Now, thank goodness, the modern day shift has seen mums return to their passions and careers and even at times role reversal where the dads stay home.
This is incredible. We have worked hard for this. But we still have a long way to go.
What we must also remember is that often, mums actually have no choice but to return to work for financial reasons.
And some mums, make the choice to be stay at home mums because – that is what works for them and their family.
None of these choices are wrong… No one should be judged.
After I had our first born Jude, I returned to my career in a part time capacity after 12 months maternity leave. Only to then be made redundant due to the fact I could not commit to full time work ( which is what the company now suddenly wanted).
For me to return to full time work, I would have needed to put Jude into daycare 5 days a week from 7am – 6pm and at the end of all of that I would walk away with $280 a week. WTAF!!!
Yes I was worried that I might not get back into the ‘game’ as such if I didn’t try to make it work. But, personally, I couldn’t justify working that hard, and putting my darling boy into the care of others for such long days, to just have a measly $280 after paying all the fees and petrol. I was worth more than that and so was my family.
Now, after baby number 2, I have returned much earlier after only 5 months maternity leave. Because I am lucky to have an employer with flexible working conditions.

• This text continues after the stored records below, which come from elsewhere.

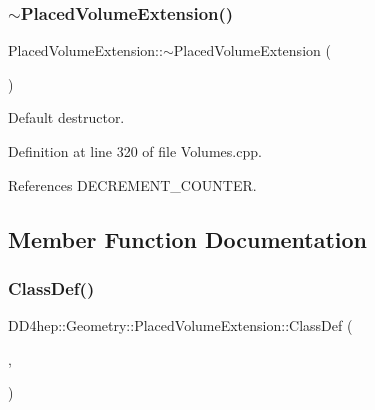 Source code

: \hypertarget{class_d_d4hep_1_1_geometry_1_1_placed_volume_extension_a99c666d418ebb75722ab794442169d72}{}\label{class_d_d4hep_1_1_geometry_1_1_placed_volume_extension_a99c666d418ebb75722ab794442169d72} 
\subsubsection{\texorpdfstring{$\sim$\+Placed\+Volume\+Extension()}{~PlacedVolumeExtension()}}
{\footnotesize\ttfamily Placed\+Volume\+Extension\+::$\sim$\+Placed\+Volume\+Extension (\begin{DoxyParamCaption}{ }\end{DoxyParamCaption})\hspace{0.3cm}{\ttfamily [virtual]}}



Default destructor. 



Definition at line 320 of file Volumes.\+cpp.



References D\+E\+C\+R\+E\+M\+E\+N\+T\+\_\+\+C\+O\+U\+N\+T\+ER.



\subsection{Member Function Documentation}
\hypertarget{class_d_d4hep_1_1_geometry_1_1_placed_volume_extension_a947783c6c9088c7569f0fdd90a330a39}{}\label{class_d_d4hep_1_1_geometry_1_1_placed_volume_extension_a947783c6c9088c7569f0fdd90a330a39} 
\subsubsection{\texorpdfstring{Class\+Def()}{ClassDef()}}
{\footnotesize\ttfamily D\+D4hep\+::\+Geometry\+::\+Placed\+Volume\+Extension\+::\+Class\+Def (\begin{DoxyParamCaption}\item[{\hyperlink{class_d_d4hep_1_1_geometry_1_1_placed_volume_extension}{Placed\+Volume\+Extension}}]{,  }\item[{1}]{ }\end{DoxyParamCaption})}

But the other balls are still juggling…
Radio Presenter and all round superstar Emily Jade O’Keeffe (102.9 Hot Tomato), recently had back lash from an online troll who said she never spends time with her children because she is always at work.
Chatting to Emily on this topic she said ‘The fact is, working in the media people will judge you and you kind of expect some judgement and criticism. I work for 5 hours every morning and then I am with my kids. Not everyone realises this. I made the choice to go back to work because that is what is going to bring us the freedom to live the life we want and the freedom for me to be a better person and mother. Not everyone is the same though’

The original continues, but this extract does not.